TURKEY STORY Part.3

 

Turkeys Part III: Wattle they think of next?

Mjs76

Source : http://www2.le.ac.uk/news/blog/2010-archive/december/turkeys-part-iii-wattle-they-think-of-next

 

For the third and final part of our journey into turkeyness with PhD student Brooklynne Fothergill, we take a look at the state of turkeys today and also the state of turkey remains. And indeed, the turkeys that remain in the States.

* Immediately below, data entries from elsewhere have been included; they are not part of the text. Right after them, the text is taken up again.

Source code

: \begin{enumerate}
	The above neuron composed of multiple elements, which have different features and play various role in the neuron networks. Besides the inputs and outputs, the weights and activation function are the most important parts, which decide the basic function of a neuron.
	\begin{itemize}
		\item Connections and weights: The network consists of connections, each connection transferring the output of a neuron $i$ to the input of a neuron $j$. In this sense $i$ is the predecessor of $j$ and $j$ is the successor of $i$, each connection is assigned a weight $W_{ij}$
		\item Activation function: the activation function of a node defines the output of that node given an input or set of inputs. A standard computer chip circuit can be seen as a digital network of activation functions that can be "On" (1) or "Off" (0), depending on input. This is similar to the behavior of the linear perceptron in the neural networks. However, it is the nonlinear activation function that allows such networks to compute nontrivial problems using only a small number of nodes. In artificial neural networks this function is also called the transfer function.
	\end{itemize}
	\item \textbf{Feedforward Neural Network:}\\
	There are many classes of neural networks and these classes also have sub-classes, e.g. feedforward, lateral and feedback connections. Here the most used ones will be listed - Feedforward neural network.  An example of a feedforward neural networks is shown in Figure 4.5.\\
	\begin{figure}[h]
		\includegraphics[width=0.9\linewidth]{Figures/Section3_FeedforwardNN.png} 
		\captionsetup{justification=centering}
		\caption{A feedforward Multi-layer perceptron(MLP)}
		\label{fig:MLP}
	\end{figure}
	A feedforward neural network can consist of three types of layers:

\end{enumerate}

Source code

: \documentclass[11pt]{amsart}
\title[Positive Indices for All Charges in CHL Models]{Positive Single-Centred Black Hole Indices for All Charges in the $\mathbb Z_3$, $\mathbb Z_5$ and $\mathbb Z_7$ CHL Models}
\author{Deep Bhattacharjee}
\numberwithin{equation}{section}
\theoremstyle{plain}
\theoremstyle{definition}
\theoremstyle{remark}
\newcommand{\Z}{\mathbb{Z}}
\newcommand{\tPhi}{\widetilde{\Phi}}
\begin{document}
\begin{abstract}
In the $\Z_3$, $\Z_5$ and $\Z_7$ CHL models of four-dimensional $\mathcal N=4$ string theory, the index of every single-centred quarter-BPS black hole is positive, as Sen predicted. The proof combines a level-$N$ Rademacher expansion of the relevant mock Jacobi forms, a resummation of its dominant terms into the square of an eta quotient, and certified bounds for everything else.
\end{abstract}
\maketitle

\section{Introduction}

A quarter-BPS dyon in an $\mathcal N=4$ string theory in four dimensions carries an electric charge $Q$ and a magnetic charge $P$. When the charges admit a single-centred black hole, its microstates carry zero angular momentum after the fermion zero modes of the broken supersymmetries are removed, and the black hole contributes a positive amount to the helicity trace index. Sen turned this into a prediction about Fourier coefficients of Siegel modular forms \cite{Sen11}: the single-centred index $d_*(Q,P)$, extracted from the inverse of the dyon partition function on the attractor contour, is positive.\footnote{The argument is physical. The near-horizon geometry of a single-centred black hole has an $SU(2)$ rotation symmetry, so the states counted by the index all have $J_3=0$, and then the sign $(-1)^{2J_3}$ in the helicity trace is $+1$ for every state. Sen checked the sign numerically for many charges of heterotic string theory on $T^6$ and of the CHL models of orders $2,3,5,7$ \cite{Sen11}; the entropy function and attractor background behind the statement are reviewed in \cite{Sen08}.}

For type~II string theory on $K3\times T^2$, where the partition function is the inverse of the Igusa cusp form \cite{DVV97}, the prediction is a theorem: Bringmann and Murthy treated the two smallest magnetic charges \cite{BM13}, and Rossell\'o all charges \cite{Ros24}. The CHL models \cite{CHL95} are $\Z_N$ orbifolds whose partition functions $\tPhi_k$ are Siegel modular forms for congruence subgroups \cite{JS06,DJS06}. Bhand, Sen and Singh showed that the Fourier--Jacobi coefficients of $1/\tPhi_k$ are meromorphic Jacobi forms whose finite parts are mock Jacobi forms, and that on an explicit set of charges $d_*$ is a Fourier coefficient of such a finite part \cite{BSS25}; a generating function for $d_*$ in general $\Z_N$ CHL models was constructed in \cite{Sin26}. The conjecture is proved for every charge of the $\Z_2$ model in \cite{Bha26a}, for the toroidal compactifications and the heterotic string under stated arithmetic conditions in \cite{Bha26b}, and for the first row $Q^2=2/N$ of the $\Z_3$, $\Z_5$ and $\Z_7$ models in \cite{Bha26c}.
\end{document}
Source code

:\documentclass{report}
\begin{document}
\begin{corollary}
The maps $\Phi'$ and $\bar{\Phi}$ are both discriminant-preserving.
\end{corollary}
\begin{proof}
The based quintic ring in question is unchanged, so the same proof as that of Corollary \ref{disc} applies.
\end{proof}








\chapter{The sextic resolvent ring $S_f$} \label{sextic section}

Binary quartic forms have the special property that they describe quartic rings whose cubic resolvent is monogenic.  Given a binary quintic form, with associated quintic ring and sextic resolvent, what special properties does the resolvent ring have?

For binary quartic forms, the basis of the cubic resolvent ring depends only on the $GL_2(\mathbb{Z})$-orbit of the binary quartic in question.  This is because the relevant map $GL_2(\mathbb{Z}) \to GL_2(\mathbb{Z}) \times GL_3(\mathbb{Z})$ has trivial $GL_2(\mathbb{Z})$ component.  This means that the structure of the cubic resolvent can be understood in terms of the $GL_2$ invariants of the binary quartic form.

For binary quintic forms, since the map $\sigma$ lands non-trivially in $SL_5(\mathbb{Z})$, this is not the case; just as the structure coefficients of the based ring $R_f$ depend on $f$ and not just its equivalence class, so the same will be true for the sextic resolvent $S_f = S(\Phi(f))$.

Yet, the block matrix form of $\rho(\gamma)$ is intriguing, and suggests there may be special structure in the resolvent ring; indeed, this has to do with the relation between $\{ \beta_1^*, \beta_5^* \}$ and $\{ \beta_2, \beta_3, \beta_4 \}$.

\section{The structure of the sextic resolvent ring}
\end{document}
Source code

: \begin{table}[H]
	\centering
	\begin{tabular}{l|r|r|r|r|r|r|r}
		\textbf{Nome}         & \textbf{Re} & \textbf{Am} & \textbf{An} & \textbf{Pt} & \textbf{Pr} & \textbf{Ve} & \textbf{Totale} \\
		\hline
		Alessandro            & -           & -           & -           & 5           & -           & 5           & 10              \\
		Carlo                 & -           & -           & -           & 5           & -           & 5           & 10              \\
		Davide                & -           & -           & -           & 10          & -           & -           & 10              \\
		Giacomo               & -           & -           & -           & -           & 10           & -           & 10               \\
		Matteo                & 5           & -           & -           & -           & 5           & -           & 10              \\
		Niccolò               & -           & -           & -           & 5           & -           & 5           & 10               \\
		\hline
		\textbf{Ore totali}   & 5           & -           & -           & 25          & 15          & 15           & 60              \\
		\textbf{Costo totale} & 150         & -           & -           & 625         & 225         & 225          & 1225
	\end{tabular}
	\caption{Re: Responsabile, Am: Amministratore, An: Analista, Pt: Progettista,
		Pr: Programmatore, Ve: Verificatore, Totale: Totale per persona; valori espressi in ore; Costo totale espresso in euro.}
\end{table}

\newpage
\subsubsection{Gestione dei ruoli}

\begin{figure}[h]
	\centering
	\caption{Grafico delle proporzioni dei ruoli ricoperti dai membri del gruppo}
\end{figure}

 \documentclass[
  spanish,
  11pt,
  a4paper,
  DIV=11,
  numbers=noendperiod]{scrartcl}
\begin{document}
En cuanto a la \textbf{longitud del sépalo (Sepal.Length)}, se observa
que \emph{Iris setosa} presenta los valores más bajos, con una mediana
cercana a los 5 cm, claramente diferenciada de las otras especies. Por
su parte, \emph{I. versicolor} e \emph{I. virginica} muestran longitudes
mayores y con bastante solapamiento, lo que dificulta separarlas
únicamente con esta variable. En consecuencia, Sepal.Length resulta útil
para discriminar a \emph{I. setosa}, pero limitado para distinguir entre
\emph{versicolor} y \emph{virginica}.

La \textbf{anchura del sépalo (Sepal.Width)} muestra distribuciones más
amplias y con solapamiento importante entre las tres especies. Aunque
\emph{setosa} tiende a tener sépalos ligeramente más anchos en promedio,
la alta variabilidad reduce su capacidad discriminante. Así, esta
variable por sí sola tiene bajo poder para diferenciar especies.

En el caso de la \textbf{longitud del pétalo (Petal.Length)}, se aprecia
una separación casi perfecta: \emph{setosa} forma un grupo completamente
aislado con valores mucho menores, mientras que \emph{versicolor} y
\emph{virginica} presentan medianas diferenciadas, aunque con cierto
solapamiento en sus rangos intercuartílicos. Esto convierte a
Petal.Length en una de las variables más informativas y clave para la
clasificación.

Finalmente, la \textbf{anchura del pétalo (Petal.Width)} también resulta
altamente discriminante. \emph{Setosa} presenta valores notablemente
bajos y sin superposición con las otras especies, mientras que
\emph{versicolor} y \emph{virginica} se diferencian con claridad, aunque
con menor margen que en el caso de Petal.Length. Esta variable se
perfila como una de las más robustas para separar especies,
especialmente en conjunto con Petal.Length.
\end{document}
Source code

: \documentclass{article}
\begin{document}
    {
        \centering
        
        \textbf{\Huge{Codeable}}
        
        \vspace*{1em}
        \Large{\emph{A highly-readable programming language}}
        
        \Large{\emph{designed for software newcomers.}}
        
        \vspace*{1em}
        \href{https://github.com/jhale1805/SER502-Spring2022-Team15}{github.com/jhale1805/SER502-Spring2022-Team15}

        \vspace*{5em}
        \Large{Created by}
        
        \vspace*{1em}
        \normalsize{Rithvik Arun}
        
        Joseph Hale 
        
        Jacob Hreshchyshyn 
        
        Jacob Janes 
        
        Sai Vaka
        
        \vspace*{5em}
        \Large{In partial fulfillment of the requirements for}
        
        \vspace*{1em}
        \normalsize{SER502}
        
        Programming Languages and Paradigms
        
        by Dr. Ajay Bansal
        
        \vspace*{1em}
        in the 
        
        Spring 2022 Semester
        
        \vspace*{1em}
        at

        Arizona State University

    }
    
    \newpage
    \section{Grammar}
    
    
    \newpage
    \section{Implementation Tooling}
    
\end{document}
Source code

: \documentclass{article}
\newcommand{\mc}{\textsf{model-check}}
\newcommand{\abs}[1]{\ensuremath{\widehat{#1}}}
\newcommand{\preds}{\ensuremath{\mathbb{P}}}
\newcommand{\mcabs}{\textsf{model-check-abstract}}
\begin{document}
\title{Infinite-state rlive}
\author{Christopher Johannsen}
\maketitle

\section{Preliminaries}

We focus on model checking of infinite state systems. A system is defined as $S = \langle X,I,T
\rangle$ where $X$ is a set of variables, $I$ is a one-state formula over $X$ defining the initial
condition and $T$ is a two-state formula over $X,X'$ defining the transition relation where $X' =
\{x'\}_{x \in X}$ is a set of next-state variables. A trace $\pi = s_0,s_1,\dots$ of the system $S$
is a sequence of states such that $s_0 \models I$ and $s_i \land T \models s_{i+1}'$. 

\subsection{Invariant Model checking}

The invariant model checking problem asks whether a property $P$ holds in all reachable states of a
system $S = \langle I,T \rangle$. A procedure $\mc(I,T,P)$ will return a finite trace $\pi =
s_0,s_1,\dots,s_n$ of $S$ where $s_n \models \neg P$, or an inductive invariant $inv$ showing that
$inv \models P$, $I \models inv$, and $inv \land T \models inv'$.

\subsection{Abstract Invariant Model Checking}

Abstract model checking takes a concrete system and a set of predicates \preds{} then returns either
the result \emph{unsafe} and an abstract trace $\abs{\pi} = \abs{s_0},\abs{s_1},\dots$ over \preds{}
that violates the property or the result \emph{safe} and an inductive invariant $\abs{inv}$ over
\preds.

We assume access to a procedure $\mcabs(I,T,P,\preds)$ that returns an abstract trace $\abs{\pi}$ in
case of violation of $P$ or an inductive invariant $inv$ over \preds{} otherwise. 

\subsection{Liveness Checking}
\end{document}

Brooklynne’s PhD research traces the turkey’s journey from America to Europe and back again through the bones that survive on archaeological sites and within museum archives. Ironically, the ancient American material is better documented and preserved; in Europe turkeys had none of the reverence and their bones were simply rubbish, not just to those who had cooked and eaten them but often to the archaeologists who subsequently found them, clearing Renaissance garbage out of the way in order to dig down towards all the interesting Viking and Roman stuff.

But the turkey and its bones have much to tell us about how people lived. The conditions of turkey bones, analysed in the light of current veterinary knowledge, can illuminate how those turkeys were raised and what they were used for within society. Not as commonplace as the chicken or duck, not as exotic as the pea-fowl or guinea-fowl, your man the turkey is a fascinating – and until now, largely unexplored – index of the progress of social development wherever it was found.

 

The Turkey Cafe, Granby Street, Leicester, designed by Arthur Wakeley in 1901 (image: ChismeCait/Flickr via Creative Commons)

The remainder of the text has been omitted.